Op 23 januari 2009 heeft erflater een volmacht gegeven aan Autobedrijf [UU] te [B] om de Audi in Nederland in te voeren.
Op 30 januari 2009 hebben erflater en [Y] de aandelen in [W] juridisch geleverd aan [VV] , een dochtervennootschap van [CC] Onderdeel van de verkoopovereenkomst is de Exclusive Consultancy Service Agreement (hierna: de Consultancy Agreement). Artikel 1 van de Consultancy Agreement luidt als volgt:
“1. Support Activities. During the Consultancy Period, the Seller [Hof: erflater] shall:
(a) Make himself available during business hours to provide to Buyer [Hof: Regional Recycling lnc] or to the Company [Hof: [W] ] exclusive consultancy services in respect to the business of scrap metal recycling in the Commonwealth of Puerto Rico; and
(b) Make himself available during business hours to provide to Buyer
or to the Company consultancy services and support in connection with the continued
operations of the Company.”.
Artikel 3 van de Consultancy Agreement luidt:
“3. Support Payments. Within 30 days following each anniversary of the date hereof during the Consulting Period, so long as Seller……shall not have failed to comply with any term, condtion, or vovenant contained in this Agreement, Buyer shall pay to Seller…… $ 150.000……”.

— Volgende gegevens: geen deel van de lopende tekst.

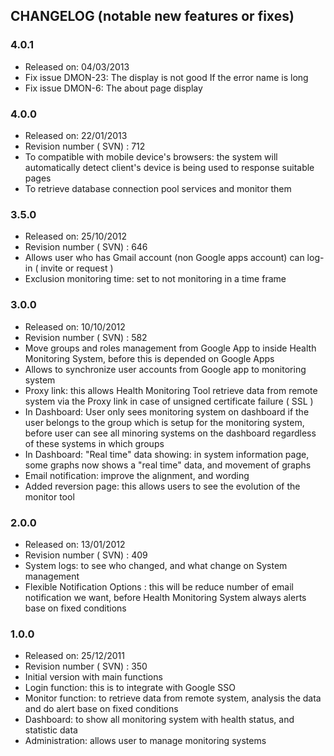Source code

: CHANGELOG (notable new features or fixes)
---------
### 4.0.1
* Released on: 04/03/2013
* Fix issue DMON-23: The display is not good If the error name is long
* Fix issue DMON-6: The about page display

### 4.0.0
* Released on: 22/01/2013
* Revision number ( SVN) : 712
* To compatible with mobile device's browsers: the system will automatically detect client's device is being used to response suitable pages
* To retrieve database connection pool services and monitor them

### 3.5.0
* Released on: 25/10/2012
* Revision number ( SVN) : 646
* Allows user who has Gmail account (non Google apps account) can log-in ( invite or request )
* Exclusion monitoring time: set to not monitoring in a time frame

### 3.0.0
* Released on: 10/10/2012
* Revision number ( SVN) : 582
* Move groups and roles management from Google App to inside Health Monitoring System, before this is depended on Google Apps
* Allows to synchronize user accounts from Google app to monitoring system
* Proxy link: this allows Health Monitoring Tool retrieve data from remote system via the Proxy link in case of unsigned certificate failure ( SSL )
* In Dashboard: User only sees monitoring system on dashboard if the user belongs to the group which is setup for the monitoring system, before user can see all minoring systems on the dashboard    regardless of these systems in which groups
* In Dashboard: "Real time" data showing: in system information page, some graphs now shows a "real time" data, and movement of graphs
* Email notification: improve the alignment, and wording
* Added reversion page: this allows users to see the evolution of the monitor tool

### 2.0.0
* Released on: 13/01/2012
* Revision number ( SVN) : 409
* System logs: to see who changed, and what change on System management
* Flexible Notification Options : this will be reduce number of email notification we want, before Health Monitoring System always alerts base on fixed conditions

### 1.0.0
* Released on: 25/12/2011
* Revision number ( SVN) : 350
* Initial version with main functions
* Login function: this is to integrate with Google SSO
* Monitor function: to retrieve data from remote system, analysis the data and do alert base on fixed conditions
* Dashboard: to show all monitoring system with health status, and statistic data
* Administration: allows user to manage monitoring systems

Medio maart 2009 is duidelijk geworden dat erflater niet meer zou herstellen. Voorafgaand aan zijn overlijden heeft erflater op zijn sterfbed nog enkele giften gedaan. Zo heeft erflater onder andere de aandelen in [QQ] B.V. geschonken aan de Stichting. Voorts heeft hij een geldbedrag van 5.000.0000 USD geschonken aan [MM] .
Op 24 maart 2009 is erflater op 63-jarige leeftijd overleden in het UMCG.
Ten tijde van zijn overlijden hield erflater drie bankrekeningen aan in Puerto Rico met in totaal een tegoed van circa 11.000.000 USD. In Nederland hield erflater ten tijde van zijn overlijden eveneens drie bankrekeningen aan. Het tegoed op deze rekeningen was ten tijde van het overlijden gering.
3 Geschil, alsmede standpunten en conclusies van partijen
Het geschil betreft het antwoord op de volgende vragen:
-
Woonde erflater ten tijde van zijn overlijden in Nederland?
-
Indien vraag a. ontkennend wordt beantwoord: woonde erflater op enig moment in 2009 in Nederland?
De Inspecteur is van mening dat deze vragen bevestigend moeten worden beantwoord. Belanghebbende is de tegenovergestelde opvatting toegedaan. Ter zitting heeft de Inspecteur erkend, dat erflater in de tien jaren voorafgaande aan het jaar 2009 niet in Nederland woonde.
Partijen doen hun standpunten in hoger beroep steunen op de gronden welke daartoe door hen zijn aangevoerd in de van hen afkomstige stukken, van al welke stukken de inhoud als hier ingevoegd moet worden aangemerkt. Voor hetgeen hieraan ter zitting is toegevoegd, wordt verwezen naar het van deze zitting opgemaakte proces-verbaal.
Belanghebbende concludeert tot bevestiging van de uitspraak van de Rechtbank. De Inspecteur concludeert tot vernietiging van de uitspraak van de Rechtbank en bevestiging van de uitspraak op bezwaar.